Short Problem Definition:

A weighted string is a string of lowercase English letters where each letter has a weight. Character weights are 1 to  26 from a to z…

Link

Weighted Uniform String

Complexity:

time complexity is O(N)

space complexity is O(N)

Execution:

Parsing the string for every query is suboptimal, so I first preprocess the string. Now we know that uniform strings contain the same characters. A string can be of length 1. Do a single pass of the string and create all uniform substrings.

Solution:

def weightedUniformStrings(s, queries):
    weights = set()
    prev = -1
    length = 0
    for c in s:
        weight = ord(c) - ord('a') + 1
        weights.add(weight)
        if prev == c:
            length += 1
            weights.add(length*weight)
        else:
            prev = c
            length = 1
    
    rval = []
    for q in queries:
        if q in weights:
            rval.append("Yes")
        else:
            rval.append("No")
    return rval

Short Problem Definition:

We say that a string contains the word hackerrank if a subsequence of its characters spell the word hackerrank. For example, if string s = haacckkerrannkk  it does contain hackerrank, but s = haacckkerannk does not. In the second case, the second r is missing. If we reorder the first string as , it no longer contains the subsequence due to ordering.

Link

HackerRank in a String!

Complexity:

time complexity is O(N)

space complexity is O(1)

Execution:

Keep two pointers. One to the expected string (needle) and one to the input string. If you find the needle in the haystack before you run out of characters, you are good.

Solution:

def hackerrankInString(s):
    needle = 'hackerrank'
    idx_in_needle = 0
    for c in s:
        if c == needle[idx_in_needle]:
            idx_in_needle += 1
        if idx_in_needle == len(needle):
            break
            
    if idx_in_needle == len(needle):
        return "YES"
    else: 
        return "NO"

Short Problem Definition:

Sami’s spaceship crashed on Mars! She sends a series of SOS messages to Earth for help.

Link

Mars Exploration

Complexity:

time complexity is O(N)

space complexity is O(1)

Execution:

We know that the message is basically a lot of concatenated SOS strings. There is no magic to this one.

Solution:

S = raw_input().strip()

errors = 0

for i in xrange(len(S)):
    if i % 3 == 0 and S[i] != 'S':
        errors += 1
    if i % 3 == 1 and S[i] != 'O':
        errors += 1
    if i % 3 == 2 and S[i] != 'S':
        errors += 1
        
        
print errors

Short Problem Definition:

Alice wrote a sequence of words in CamelCase as a string of letters, , having the following properties:

• It is a concatenation of one or more words consisting of English letters.
• All letters in the first word are lowercase.
• For each of the subsequent words, the first letter is uppercase and rest of the letters are lowercase.

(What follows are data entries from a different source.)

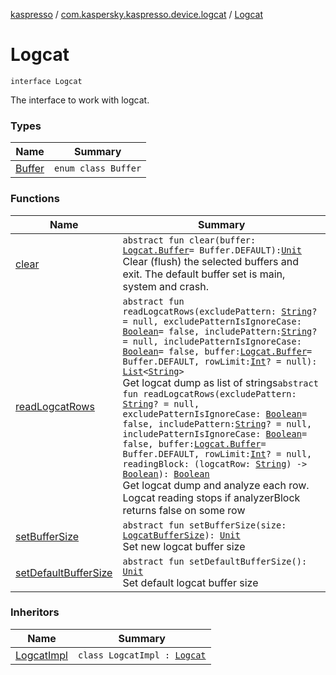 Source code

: [kaspresso](../../index.md) / [com.kaspersky.kaspresso.device.logcat](../index.md) / [Logcat](./index.md)

# Logcat

`interface Logcat`

The interface to work with logcat.

### Types

| Name | Summary |
|---|---|
| [Buffer](-buffer/index.md) | `enum class Buffer` |

### Functions

| Name | Summary |
|---|---|
| [clear](clear.md) | `abstract fun clear(buffer: `[`Logcat.Buffer`](-buffer/index.md)` = Buffer.DEFAULT): `[`Unit`](https://kotlinlang.org/api/latest/jvm/stdlib/kotlin/-unit/index.html)<br>Clear (flush) the selected buffers and exit. The default buffer set is main, system and crash. |
| [readLogcatRows](read-logcat-rows.md) | `abstract fun readLogcatRows(excludePattern: `[`String`](https://kotlinlang.org/api/latest/jvm/stdlib/kotlin/-string/index.html)`? = null, excludePatternIsIgnoreCase: `[`Boolean`](https://kotlinlang.org/api/latest/jvm/stdlib/kotlin/-boolean/index.html)` = false, includePattern: `[`String`](https://kotlinlang.org/api/latest/jvm/stdlib/kotlin/-string/index.html)`? = null, includePatternIsIgnoreCase: `[`Boolean`](https://kotlinlang.org/api/latest/jvm/stdlib/kotlin/-boolean/index.html)` = false, buffer: `[`Logcat.Buffer`](-buffer/index.md)` = Buffer.DEFAULT, rowLimit: `[`Int`](https://kotlinlang.org/api/latest/jvm/stdlib/kotlin/-int/index.html)`? = null): `[`List`](https://kotlinlang.org/api/latest/jvm/stdlib/kotlin.collections/-list/index.html)`<`[`String`](https://kotlinlang.org/api/latest/jvm/stdlib/kotlin/-string/index.html)`>`<br>Get logcat dump as list of strings`abstract fun readLogcatRows(excludePattern: `[`String`](https://kotlinlang.org/api/latest/jvm/stdlib/kotlin/-string/index.html)`? = null, excludePatternIsIgnoreCase: `[`Boolean`](https://kotlinlang.org/api/latest/jvm/stdlib/kotlin/-boolean/index.html)` = false, includePattern: `[`String`](https://kotlinlang.org/api/latest/jvm/stdlib/kotlin/-string/index.html)`? = null, includePatternIsIgnoreCase: `[`Boolean`](https://kotlinlang.org/api/latest/jvm/stdlib/kotlin/-boolean/index.html)` = false, buffer: `[`Logcat.Buffer`](-buffer/index.md)` = Buffer.DEFAULT, rowLimit: `[`Int`](https://kotlinlang.org/api/latest/jvm/stdlib/kotlin/-int/index.html)`? = null, readingBlock: (logcatRow: `[`String`](https://kotlinlang.org/api/latest/jvm/stdlib/kotlin/-string/index.html)`) -> `[`Boolean`](https://kotlinlang.org/api/latest/jvm/stdlib/kotlin/-boolean/index.html)`): `[`Boolean`](https://kotlinlang.org/api/latest/jvm/stdlib/kotlin/-boolean/index.html)<br>Get logcat dump and analyze each row. Logcat reading stops if analyzerBlock returns false on some row |
| [setBufferSize](set-buffer-size.md) | `abstract fun setBufferSize(size: `[`LogcatBufferSize`](../-logcat-buffer-size/index.md)`): `[`Unit`](https://kotlinlang.org/api/latest/jvm/stdlib/kotlin/-unit/index.html)<br>Set new logcat buffer size |
| [setDefaultBufferSize](set-default-buffer-size.md) | `abstract fun setDefaultBufferSize(): `[`Unit`](https://kotlinlang.org/api/latest/jvm/stdlib/kotlin/-unit/index.html)<br>Set default logcat buffer size |

### Inheritors

| Name | Summary |
|---|---|
| [LogcatImpl](../-logcat-impl/index.md) | `class LogcatImpl : `[`Logcat`](./index.md) |
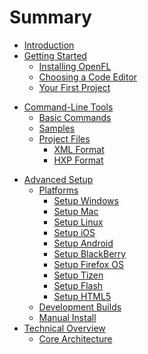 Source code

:# Summary

* [Introduction](README.md)
* [Getting Started](getting_started/README.md)
   * [Installing OpenFL](getting_started/installing_openfl.md)
   * [Choosing a Code Editor](getting_started/choosing_a_code_editor.md)
   * [Your First Project](getting_started/your_first_project.md)
<!--   * [Next Steps](getting_started/next_steps.md)-->
* [Command-Line Tools](command-line_tools/README.md)
   * [Basic Commands](command-line_tools/basic_commands.md)
   * [Samples](command-line_tools/samples.md)
   * [Project Files](command-line_tools/project_files/README.md)
       * [XML Format](command-line_tools/project_files/xml_format.md)
       * [HXP Format](command-line_tools/project_files/hxp_format.md)
<!--* [OpenFL Basics](openfl_basics/README.md)-->
<!--   * [Assets](openfl_basics/assets.md)-->
<!--   * [Sprites](openfl_basics/sprites.md)-->
<!--   * [Bitmaps](openfl_basics/bitmaps.md)-->
<!--   * [BitmapData](openfl_basics/bitmap_data.md)-->
<!--   * [Tweens](openfl_basics/tweens.md)-->
<!--   * [Events](openfl_basics/events.md)-->
<!--   * [Sound](openfl_basics/sound.md)-->
<!--   * [TextFields](openfl_basics/textfields.md)-->
<!--   * [Network Access](openfl_basics/network_access.md)-->
<!--   * [File Access](openfl_basics/file_access.md)-->
<!--   * [ByteArray](openfl_basics/bytearray.md)-->
<!--* [Intermediate Topics](intermediate_topics/README.md)-->
<!--   * [Physics](intermediate_topics/physics.md)-->
<!--   * [Tile Rendering](intermediate_topics/tile_rendering.md)-->
<!--   * [Tile Maps](intermediate_topics/tile_maps.md)-->
<!--   * [Particles](intermediate_topics/particles.md)-->
<!--* [Advanced Topics](advanced_topics/README.md)-->
<!--   * [OpenGLView](advanced_topics/openglview.md)-->
<!--   * [Native Extensions](advanced_topics/native_extensions/README.md)-->
<!--      * [C++ Extensions](advanced_topics/native_extensions/cpp_extensions.md)-->
<!--      * [Android Extensions](advanced_topics/native_extensions/android_extensions.md)-->
<!--      * [JavaScript Libraries](advanced_topics/native_extensions/javascript_libraries.md)-->
<!--   * [Java JNI](advanced_topics/java_jni.md)-->
* [Advanced Setup](advanced_setup/README.md)
   * [Platforms](advanced_setup/platforms/README.md)
       * [Setup Windows](advanced_setup/platforms/setup_windows.md)
       * [Setup Mac](advanced_setup/platforms/setup_mac.md)
       * [Setup Linux](advanced_setup/platforms/setup_linux.md)
       * [Setup iOS](advanced_setup/platforms/setup_ios.md)
       * [Setup Android](advanced_setup/platforms/setup_android.md)
       * [Setup BlackBerry](advanced_setup/platforms/setup_blackberry.md)
       * [Setup Firefox OS](advanced_setup/platforms/setup_firefox_os.md)
       * [Setup Tizen](advanced_setup/platforms/setup_tizen.md)
       * [Setup Flash](advanced_setup/platforms/setup_flash.md)
       * [Setup HTML5](advanced_setup/platforms/setup_html5.md)
   * [Development Builds](advanced_setup/development_builds.md)
   * [Manual Install](advanced_setup/manual_install.md)
* [Technical Overview](technical_overview/README.md)
   * [Core Architecture](technical_overview/core_architecture.md)
<!--* [Contributors](contributors/README.md)-->
<!--   * [Source Code](contributors/source_code.md)-->
<!--   * [Donate](contributors/donate.md)--> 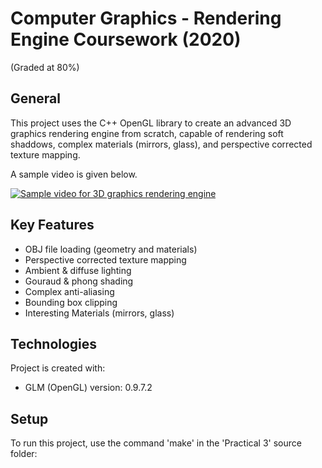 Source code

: # Computer Graphics - Rendering Engine Coursework (2020)
(Graded at 80%)

## General
This project uses the C++ OpenGL library to create an advanced 3D graphics rendering engine from scratch, capable of rendering soft shaddows, complex materials (mirrors, glass), and perspective corrected texture mapping.

A sample video is given below.

[![Sample video for 3D graphics rendering engine](https://img.youtube.com/vi/BW3S2-OglDs/0.jpg)](https://www.youtube.com/watch?v=BW3S2-OglDs)

## Key Features
* OBJ file loading (geometry and materials)
* Perspective corrected texture mapping
* Ambient & diffuse lighting
* Gouraud & phong shading
* Complex anti-aliasing
* Bounding box clipping
* Interesting Materials (mirrors, glass)
	
## Technologies
Project is created with:
* GLM (OpenGL) version: 0.9.7.2

	
## Setup
To run this project, use the command 'make' in the 'Practical 3' source folder:
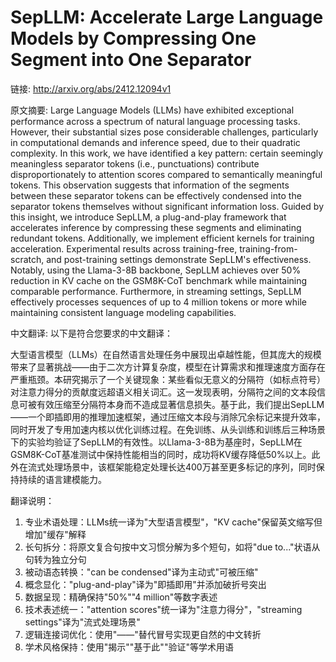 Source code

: # SepLLM: Accelerate Large Language Models by Compressing One Segment into One Separator

链接: http://arxiv.org/abs/2412.12094v1

原文摘要:
Large Language Models (LLMs) have exhibited exceptional performance across a
spectrum of natural language processing tasks. However, their substantial sizes
pose considerable challenges, particularly in computational demands and
inference speed, due to their quadratic complexity. In this work, we have
identified a key pattern: certain seemingly meaningless separator tokens (i.e.,
punctuations) contribute disproportionately to attention scores compared to
semantically meaningful tokens. This observation suggests that information of
the segments between these separator tokens can be effectively condensed into
the separator tokens themselves without significant information loss. Guided by
this insight, we introduce SepLLM, a plug-and-play framework that accelerates
inference by compressing these segments and eliminating redundant tokens.
Additionally, we implement efficient kernels for training acceleration.
Experimental results across training-free, training-from-scratch, and
post-training settings demonstrate SepLLM's effectiveness. Notably, using the
Llama-3-8B backbone, SepLLM achieves over 50% reduction in KV cache on the
GSM8K-CoT benchmark while maintaining comparable performance. Furthermore, in
streaming settings, SepLLM effectively processes sequences of up to 4 million
tokens or more while maintaining consistent language modeling capabilities.

中文翻译:
以下是符合您要求的中文翻译：

大型语言模型（LLMs）在自然语言处理任务中展现出卓越性能，但其庞大的规模带来了显著挑战——由于二次方计算复杂度，模型在计算需求和推理速度方面存在严重瓶颈。本研究揭示了一个关键现象：某些看似无意义的分隔符（如标点符号）对注意力得分的贡献度远超语义相关词汇。这一发现表明，分隔符之间的文本段信息可被有效压缩至分隔符本身而不造成显著信息损失。基于此，我们提出SepLLM——一个即插即用的推理加速框架，通过压缩文本段与消除冗余标记来提升效率，同时开发了专用加速内核以优化训练过程。在免训练、从头训练和训练后三种场景下的实验均验证了SepLLM的有效性。以Llama-3-8B为基座时，SepLLM在GSM8K-CoT基准测试中保持性能相当的同时，成功将KV缓存降低50%以上。此外在流式处理场景中，该框架能稳定处理长达400万甚至更多标记的序列，同时保持持续的语言建模能力。

翻译说明：
1. 专业术语处理：LLMs统一译为"大型语言模型"，"KV cache"保留英文缩写但增加"缓存"解释
2. 长句拆分：将原文复合句按中文习惯分解为多个短句，如将"due to..."状语从句转为独立分句
3. 被动语态转换："can be condensed"译为主动式"可被压缩"
4. 概念显化："plug-and-play"译为"即插即用"并添加破折号突出
5. 数据呈现：精确保持"50%""4 million"等数字表述
6. 技术表述统一："attention scores"统一译为"注意力得分"，"streaming settings"译为"流式处理场景"
7. 逻辑连接词优化：使用"——"替代冒号实现更自然的中文转折
8. 学术风格保持：使用"揭示""基于此""验证"等学术用语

Given s , print the number of words in s on a new line.

For example, s = OneTwoThree . There are 3 words in the string.

Link

CamelCase

Complexity:

time complexity is O(N)

space complexity is O(1)

Execution:

Since the input always has at least 1 character, we can assume that there will always be at least one word. Each upper case later identifies the next word. So the result is number of capital letters + 1.

Solution:

s = raw_input().strip()

cnt = 1

for c in s:
    if c.isupper():
        cnt += 1
        
print cnt

Short Problem Definition:

Steve has a string of lowercase characters in range ascii[‘a’..’z’]. He wants to reduce the string to its shortest length by doing a series of operations. In each operation he selects a pair of adjacent lowercase letters that match, and he deletes them. For instance, the string aab could be shortened to b in one operation.

Steve’s task is to delete as many characters as possible using this method and print the resulting string. If the final string is empty, print Empty String

Link

Super Reduced String

Complexity:

time complexity is O(N)

space complexity is O(N)

Execution:

The solution creates a stack of values. If the top value on the stack is equivalent to the next value, simply remove both. This solution assumes that there are only ever 2 values next to each other. If any adjacent values were to be removed, I would require more loops.

Solution:

i = raw_input()

s = []

for c in i:
    if not s:
        s.append(c)
    else:
        if s[-1] == c:
            s.pop()
        else:
            s.append(c)
            
if not s:
    print "Empty String"
else:
    print ''.join(s)